Given records -
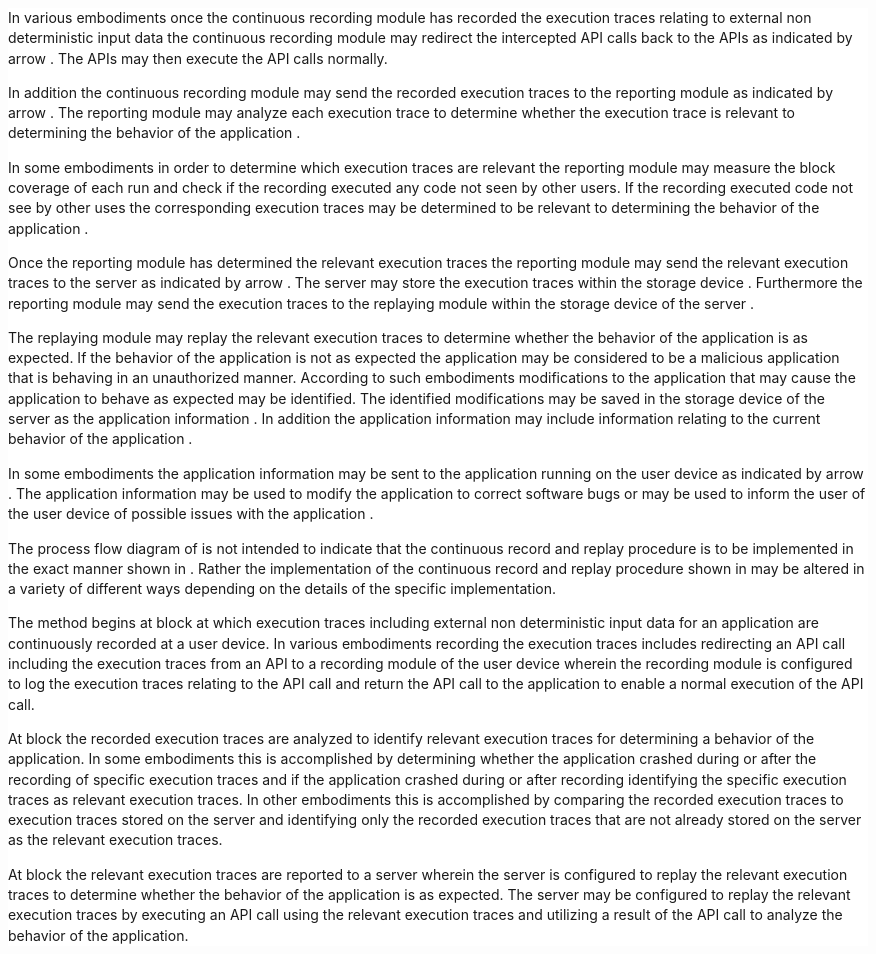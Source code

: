 In various embodiments once the continuous recording module has recorded the execution traces relating to external non deterministic input data the continuous recording module may redirect the intercepted API calls back to the APIs as indicated by arrow . The APIs may then execute the API calls normally.

In addition the continuous recording module may send the recorded execution traces to the reporting module as indicated by arrow . The reporting module may analyze each execution trace to determine whether the execution trace is relevant to determining the behavior of the application .

In some embodiments in order to determine which execution traces are relevant the reporting module may measure the block coverage of each run and check if the recording executed any code not seen by other users. If the recording executed code not see by other uses the corresponding execution traces may be determined to be relevant to determining the behavior of the application .

Once the reporting module has determined the relevant execution traces the reporting module may send the relevant execution traces to the server as indicated by arrow . The server may store the execution traces within the storage device . Furthermore the reporting module may send the execution traces to the replaying module within the storage device of the server .

The replaying module may replay the relevant execution traces to determine whether the behavior of the application is as expected. If the behavior of the application is not as expected the application may be considered to be a malicious application that is behaving in an unauthorized manner. According to such embodiments modifications to the application that may cause the application to behave as expected may be identified. The identified modifications may be saved in the storage device of the server as the application information . In addition the application information may include information relating to the current behavior of the application .

In some embodiments the application information may be sent to the application running on the user device as indicated by arrow . The application information may be used to modify the application to correct software bugs or may be used to inform the user of the user device of possible issues with the application .

The process flow diagram of is not intended to indicate that the continuous record and replay procedure is to be implemented in the exact manner shown in . Rather the implementation of the continuous record and replay procedure shown in may be altered in a variety of different ways depending on the details of the specific implementation.

The method begins at block at which execution traces including external non deterministic input data for an application are continuously recorded at a user device. In various embodiments recording the execution traces includes redirecting an API call including the execution traces from an API to a recording module of the user device wherein the recording module is configured to log the execution traces relating to the API call and return the API call to the application to enable a normal execution of the API call.

At block the recorded execution traces are analyzed to identify relevant execution traces for determining a behavior of the application. In some embodiments this is accomplished by determining whether the application crashed during or after the recording of specific execution traces and if the application crashed during or after recording identifying the specific execution traces as relevant execution traces. In other embodiments this is accomplished by comparing the recorded execution traces to execution traces stored on the server and identifying only the recorded execution traces that are not already stored on the server as the relevant execution traces.

At block the relevant execution traces are reported to a server wherein the server is configured to replay the relevant execution traces to determine whether the behavior of the application is as expected. The server may be configured to replay the relevant execution traces by executing an API call using the relevant execution traces and utilizing a result of the API call to analyze the behavior of the application.

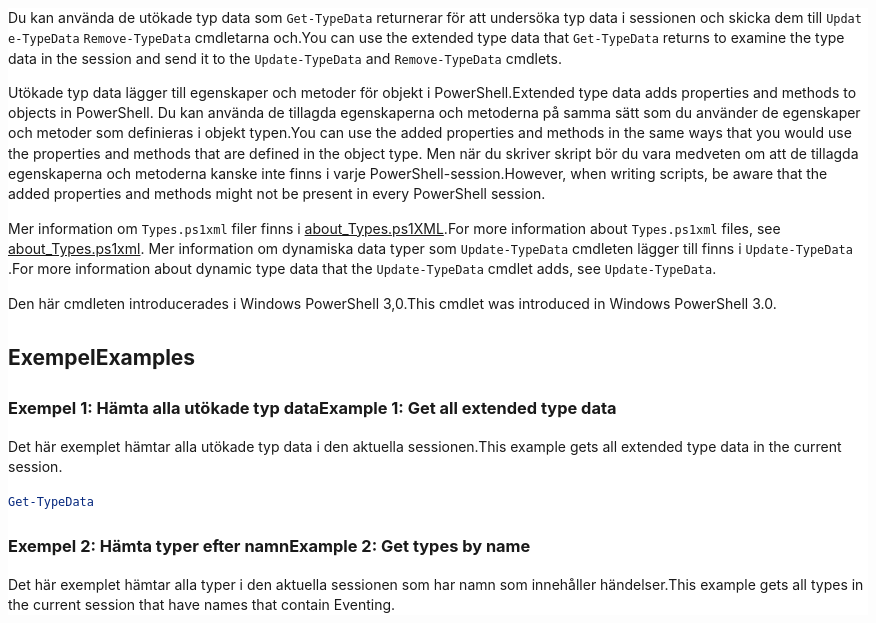 <span data-ttu-id="cc373-110">Du kan använda de utökade typ data som `Get-TypeData` returnerar för att undersöka typ data i sessionen och skicka dem till `Update-TypeData` `Remove-TypeData` cmdletarna och.</span><span class="sxs-lookup"><span data-stu-id="cc373-110">You can use the extended type data that `Get-TypeData` returns to examine the type data in the session and send it to the `Update-TypeData` and `Remove-TypeData` cmdlets.</span></span>

<span data-ttu-id="cc373-111">Utökade typ data lägger till egenskaper och metoder för objekt i PowerShell.</span><span class="sxs-lookup"><span data-stu-id="cc373-111">Extended type data adds properties and methods to objects in PowerShell.</span></span> <span data-ttu-id="cc373-112">Du kan använda de tillagda egenskaperna och metoderna på samma sätt som du använder de egenskaper och metoder som definieras i objekt typen.</span><span class="sxs-lookup"><span data-stu-id="cc373-112">You can use the added properties and methods in the same ways that you would use the properties and methods that are defined in the object type.</span></span> <span data-ttu-id="cc373-113">Men när du skriver skript bör du vara medveten om att de tillagda egenskaperna och metoderna kanske inte finns i varje PowerShell-session.</span><span class="sxs-lookup"><span data-stu-id="cc373-113">However, when writing scripts, be aware that the added properties and methods might not be present in every PowerShell session.</span></span>

<span data-ttu-id="cc373-114">Mer information om `Types.ps1xml` filer finns i [about_Types.ps1XML](../Microsoft.PowerShell.Core/About/about_Types.ps1xml.md).</span><span class="sxs-lookup"><span data-stu-id="cc373-114">For more information about `Types.ps1xml` files, see [about_Types.ps1xml](../Microsoft.PowerShell.Core/About/about_Types.ps1xml.md).</span></span> <span data-ttu-id="cc373-115">Mer information om dynamiska data typer som `Update-TypeData` cmdleten lägger till finns i `Update-TypeData` .</span><span class="sxs-lookup"><span data-stu-id="cc373-115">For more information about dynamic type data that the `Update-TypeData` cmdlet adds, see `Update-TypeData`.</span></span>

<span data-ttu-id="cc373-116">Den här cmdleten introducerades i Windows PowerShell 3,0.</span><span class="sxs-lookup"><span data-stu-id="cc373-116">This cmdlet was introduced in Windows PowerShell 3.0.</span></span>

## <span data-ttu-id="cc373-117">Exempel</span><span class="sxs-lookup"><span data-stu-id="cc373-117">Examples</span></span>

### <span data-ttu-id="cc373-118">Exempel 1: Hämta alla utökade typ data</span><span class="sxs-lookup"><span data-stu-id="cc373-118">Example 1: Get all extended type data</span></span>

<span data-ttu-id="cc373-119">Det här exemplet hämtar alla utökade typ data i den aktuella sessionen.</span><span class="sxs-lookup"><span data-stu-id="cc373-119">This example gets all extended type data in the current session.</span></span>

 ```powershell
Get-TypeData
```

### <span data-ttu-id="cc373-120">Exempel 2: Hämta typer efter namn</span><span class="sxs-lookup"><span data-stu-id="cc373-120">Example 2: Get types by name</span></span>

<span data-ttu-id="cc373-121">Det här exemplet hämtar alla typer i den aktuella sessionen som har namn som innehåller händelser.</span><span class="sxs-lookup"><span data-stu-id="cc373-121">This example gets all types in the current session that have names that contain Eventing.</span></span>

Aim of the task - The line containing "In addition the continuous" marks where the copy ends; print every line before it from the start of the records, and that line too, but no pictures.

Worked solution -
Source code

: In various embodiments once the continuous recording module has recorded the execution traces relating to external non deterministic input data the continuous recording module may redirect the intercepted API calls back to the APIs as indicated by arrow . The APIs may then execute the API calls normally.

In addition the continuous recording module may send the recorded execution traces to the reporting module as indicated by arrow . The reporting module may analyze each execution trace to determine whether the execution trace is relevant to determining the behavior of the application .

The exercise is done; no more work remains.